Commercially, this makes little sense, but those other industries demonstrate that this approach can yield benefits to the broader economy. Government planners want to encourage growth of an industry, but rightly recognize that they should not be picking winners. Instead, the pattern seems to be sponsor a large number of companies, then let Darwinian commercial forces play out across the sector, ultimately winnowing the number down to a handful of battle-hardened champions, who are then ready to compete on the global stage with tested supply chains and supplier ecosystems. China’s EV market today shows all the signs of following along with that playbook, and it will be fun (and important) to follow this process through to that conclusion.

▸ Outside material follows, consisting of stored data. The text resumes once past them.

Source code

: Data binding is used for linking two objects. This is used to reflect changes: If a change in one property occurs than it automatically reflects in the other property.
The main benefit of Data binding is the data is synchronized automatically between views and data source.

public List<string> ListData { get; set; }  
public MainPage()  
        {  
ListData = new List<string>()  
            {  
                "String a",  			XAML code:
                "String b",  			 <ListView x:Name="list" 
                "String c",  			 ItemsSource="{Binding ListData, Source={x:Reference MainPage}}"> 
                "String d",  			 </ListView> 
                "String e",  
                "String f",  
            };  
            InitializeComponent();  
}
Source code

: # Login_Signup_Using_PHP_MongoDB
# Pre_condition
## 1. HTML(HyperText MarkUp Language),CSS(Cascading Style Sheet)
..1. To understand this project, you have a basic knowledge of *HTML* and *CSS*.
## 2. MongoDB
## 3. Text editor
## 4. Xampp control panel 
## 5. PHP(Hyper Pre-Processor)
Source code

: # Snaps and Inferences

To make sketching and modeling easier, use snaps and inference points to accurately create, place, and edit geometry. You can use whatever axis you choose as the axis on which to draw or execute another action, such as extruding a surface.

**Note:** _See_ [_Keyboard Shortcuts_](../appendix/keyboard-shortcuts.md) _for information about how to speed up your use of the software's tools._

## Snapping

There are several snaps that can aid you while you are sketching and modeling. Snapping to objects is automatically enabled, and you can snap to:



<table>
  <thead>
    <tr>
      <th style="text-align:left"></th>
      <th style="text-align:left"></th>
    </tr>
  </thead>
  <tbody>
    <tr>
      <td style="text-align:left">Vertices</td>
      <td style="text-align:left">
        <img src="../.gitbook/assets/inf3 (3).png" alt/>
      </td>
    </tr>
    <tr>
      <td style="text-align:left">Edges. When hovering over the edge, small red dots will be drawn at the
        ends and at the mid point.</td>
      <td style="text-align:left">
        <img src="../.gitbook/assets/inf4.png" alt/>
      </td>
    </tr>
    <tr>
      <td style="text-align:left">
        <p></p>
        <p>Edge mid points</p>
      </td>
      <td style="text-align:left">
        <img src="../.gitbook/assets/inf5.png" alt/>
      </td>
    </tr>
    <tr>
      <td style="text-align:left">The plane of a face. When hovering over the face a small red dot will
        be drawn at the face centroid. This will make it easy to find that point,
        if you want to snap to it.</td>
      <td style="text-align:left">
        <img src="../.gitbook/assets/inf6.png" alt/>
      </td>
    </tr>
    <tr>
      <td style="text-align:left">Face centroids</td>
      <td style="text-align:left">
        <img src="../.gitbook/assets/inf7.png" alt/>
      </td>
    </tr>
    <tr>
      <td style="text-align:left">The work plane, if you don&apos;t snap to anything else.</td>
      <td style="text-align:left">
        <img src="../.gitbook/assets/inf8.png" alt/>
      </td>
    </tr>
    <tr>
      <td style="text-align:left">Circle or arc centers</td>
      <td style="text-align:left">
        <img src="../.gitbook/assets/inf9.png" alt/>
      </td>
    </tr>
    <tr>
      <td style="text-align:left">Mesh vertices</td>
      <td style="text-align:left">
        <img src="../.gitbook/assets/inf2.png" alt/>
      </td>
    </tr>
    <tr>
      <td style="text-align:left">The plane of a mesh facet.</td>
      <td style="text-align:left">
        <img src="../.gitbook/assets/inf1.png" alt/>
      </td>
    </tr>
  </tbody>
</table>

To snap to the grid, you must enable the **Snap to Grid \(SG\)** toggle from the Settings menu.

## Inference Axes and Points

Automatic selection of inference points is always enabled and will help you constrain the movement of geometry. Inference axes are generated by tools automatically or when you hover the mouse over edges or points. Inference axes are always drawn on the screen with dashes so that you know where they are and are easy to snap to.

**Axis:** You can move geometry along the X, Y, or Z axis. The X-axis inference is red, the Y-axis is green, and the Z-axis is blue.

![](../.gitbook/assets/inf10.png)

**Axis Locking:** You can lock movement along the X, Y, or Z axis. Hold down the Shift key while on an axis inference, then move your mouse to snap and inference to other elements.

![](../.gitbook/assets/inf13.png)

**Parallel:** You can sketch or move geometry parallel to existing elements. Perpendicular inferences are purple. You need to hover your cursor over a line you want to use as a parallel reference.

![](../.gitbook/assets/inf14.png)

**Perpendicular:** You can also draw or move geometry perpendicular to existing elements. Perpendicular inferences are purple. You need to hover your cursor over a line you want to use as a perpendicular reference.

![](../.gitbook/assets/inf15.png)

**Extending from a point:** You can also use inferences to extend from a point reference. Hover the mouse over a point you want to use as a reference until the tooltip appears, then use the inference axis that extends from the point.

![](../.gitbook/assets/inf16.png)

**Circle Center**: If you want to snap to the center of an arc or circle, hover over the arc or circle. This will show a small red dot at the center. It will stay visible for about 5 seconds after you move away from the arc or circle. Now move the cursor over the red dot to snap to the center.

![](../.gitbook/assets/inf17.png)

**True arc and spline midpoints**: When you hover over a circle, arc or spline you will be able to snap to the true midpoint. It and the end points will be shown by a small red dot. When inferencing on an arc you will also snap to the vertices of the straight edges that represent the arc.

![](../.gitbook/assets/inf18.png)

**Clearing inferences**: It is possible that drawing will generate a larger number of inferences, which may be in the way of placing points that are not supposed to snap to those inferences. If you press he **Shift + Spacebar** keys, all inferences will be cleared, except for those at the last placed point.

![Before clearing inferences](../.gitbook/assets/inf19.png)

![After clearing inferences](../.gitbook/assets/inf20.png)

Finally, we think it is important to keep sight of these companies’ export ambitions. Some of the biggest EV makers have been very busy building out their global dealership and logistics networks. Again, this is very similar to China’s handset makers, who balanced strong local support at home to establish export markets around the world. If this model plays out as we suggest above, in a few years, we are likely to see China EVs with a massive share of the global EV market.
That all being said, none of this is certain.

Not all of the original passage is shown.